US Lawmakers Push SEC for Answers as AI Trading Moves into Retail Investing

25 June 2026 - 11:50 CEST
By Sandmark staff
SEC Building
Credit: Tada Images

Two US lawmakers have urged Securities and Exchange Commission (SEC) chair Paul Atkins to clarify how existing securities laws apply when AI agents, autonomous software systems that execute financial transactions on behalf of users, trade on behalf of retail investors, as the technology moves from research and analysis into live order execution.

Representatives Bill Foster and Brad Sherman asked Atkins to explain whether current regulations adequately address AI-driven trading, who bears legal responsibility when AI agents make harmful or manipulative trades, and whether new legislation may be needed as the technology gains traction.

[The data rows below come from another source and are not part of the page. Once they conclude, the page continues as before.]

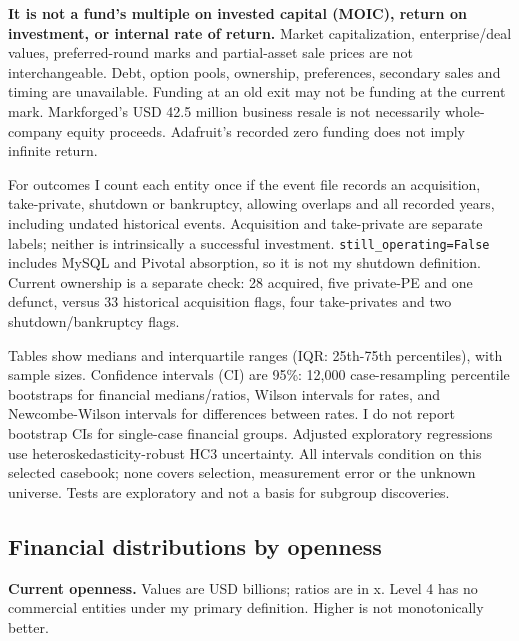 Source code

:\documentclass{article}
\begin{document}
\textbf{It is not a fund's multiple on invested capital (MOIC), return
on investment, or internal rate of return.} Market capitalization,
enterprise/deal values, preferred-round marks and partial-asset sale
prices are not interchangeable. Debt, option pools, ownership,
preferences, secondary sales and timing are unavailable. Funding at an
old exit may not be funding at the current mark. Markforged's USD 42.5
million business resale is not necessarily whole-company equity
proceeds. Adafruit's recorded zero funding does not imply infinite
return.

For outcomes I count each entity once if the event file records an
acquisition, take-private, shutdown or bankruptcy, allowing overlaps and
all recorded years, including undated historical events. Acquisition and
take-private are separate labels; neither is intrinsically a successful
investment. \texttt{still\_operating=False} includes MySQL and Pivotal
absorption, so it is not my shutdown definition. Current ownership is a
separate check: 28 acquired, five private-PE and one defunct, versus 33
historical acquisition flags, four take-privates and two
shutdown/bankruptcy flags.

Tables show medians and interquartile ranges (IQR: 25th-75th
percentiles), with sample sizes. Confidence intervals (CI) are 95\%:
12,000 case-resampling percentile bootstraps for financial
medians/ratios, Wilson intervals for rates, and Newcombe-Wilson
intervals for differences between rates. I do not report bootstrap CIs
for single-case financial groups. Adjusted exploratory regressions use
heteroskedasticity-robust HC3 uncertainty. All intervals condition on
this selected casebook; none covers selection, measurement error or the
unknown universe. Tests are exploratory and not a basis for subgroup
discoveries.

\subsection{Financial distributions by
openness}\label{financial-distributions-by-openness}

\textbf{Current openness.} Values are USD billions; ratios are in x.
Level 4 has no commercial entities under my primary definition. Higher
is not monotonically better.
\end{document}
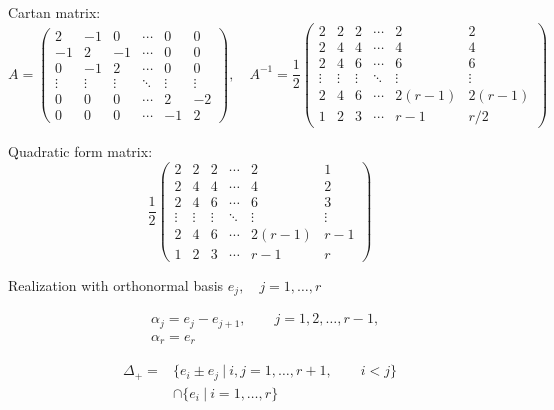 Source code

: \documentclass[12pt]{article}
\begin{document}
Cartan matrix:
\[
A=\left(
\begin{array}{cccccc}
 2 & -1& 0 &\cdots & 0 & 0 \\
 -1& 2 & -1 &\cdots & 0 & 0 \\
 0 & -1 & 2 &\cdots & 0 & 0 \\
  \vdots&\vdots &\vdots &\ddots &\vdots &\vdots \\
 0&0 &0 &\cdots & 2& -2\\
 0&0 &0 &\cdots & -1& 2
\end{array}
\right),\quad
A^{-1}=\frac{1}{2}
\left(
\begin{array}{cccccc}
 2& 2& 2 &\cdots & 2 & 2 \\
 2& 4 & 4 &\cdots & 4 & 4 \\
 2& 4 & 6 &\cdots & 6 & 6 \\
  \vdots&\vdots &\vdots &\ddots &\vdots &\vdots \\
 2&4 &6 &\cdots & 2(r-1)& 2(r-1)\\
 1&2 &3 &\cdots & r-1& r/2
\end{array}
\right)
\]

Quadratic form matrix:
\[\frac{1}{2}
\left(
\begin{array}{cccccc}
 2& 2& 2 &\cdots & 2 & 1 \\
 2& 4 & 4 &\cdots & 4 & 2 \\
 2& 4 & 6 &\cdots & 6 & 3 \\
  \vdots&\vdots &\vdots &\ddots &\vdots &\vdots \\
 2&4 &6 &\cdots & 2(r-1)& r-1\\
 1&2 &3 &\cdots & r-1& r
\end{array}
\right)
\]

Realization with orthonormal basis $e_j,\quad j=1,\dots,r$

\begin{align*}
  &\alpha_{j}=e_j-e_{j+1},\qquad j=1,2,\dots,r-1,\\
  &\alpha_{r}=e_r
\end{align*}

\begin{align*}
 \Delta_{+}=&\{e_i \pm e_j\ |\ i,j=1,\dots,r+1,\qquad i<j\} \\
      &\cap
       \{e_{i}\ |\ i=1,\dots,r\}
\end{align*}

\newpage
%
\end{document}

The request follows the recent introduction of AI agent trading products by Robinhood and Coinbase, which now allow AI systems to execute trades through customer accounts under user-defined parameters.

Agentic AI in financial markets

The lawmakers' questions reflect a broader shift across financial markets, where firms are building tools that allow AI agents to place trades, rebalance portfolios and interact with financial infrastructure with limited human intervention.

Crypto firms are also embedding trading and decentralized finance (DeFi) services into AI chat interfaces, allowing users to execute transactions through conversational prompts rather than traditional wallets or exchange applications.

The International Organization of Securities Commissions (IOSCO), the global body representing securities regulators, has identified governance, transparency, oversight and accountability as the key challenges raised by AI adoption in financial firms, precisely the areas Foster and Sherman press the SEC to address. IOSCO has said firms should maintain appropriate human oversight and risk controls even as AI takes on more operational responsibilities.

Focus shifts to accountability

The congressional letter doesn't propose new rules. Instead, it questions whether today's regulatory framework can adequately supervise AI agents as they begin making investment decisions traditionally carried out by humans.

The issue extends beyond market efficiency. If AI agents increasingly execute trades across equities, crypto and other asset classes, regulators may need to determine where responsibility lies when those systems malfunction, manipulate markets or cause investor losses.

The SEC has yet to outline a dedicated framework for autonomous AI trading, according to the letter. As financial platforms accelerate the rollout of agent-driven products, pressure is mounting on regulators to clarify how existing investor protection and market integrity rules apply to machines acting on behalf of humans.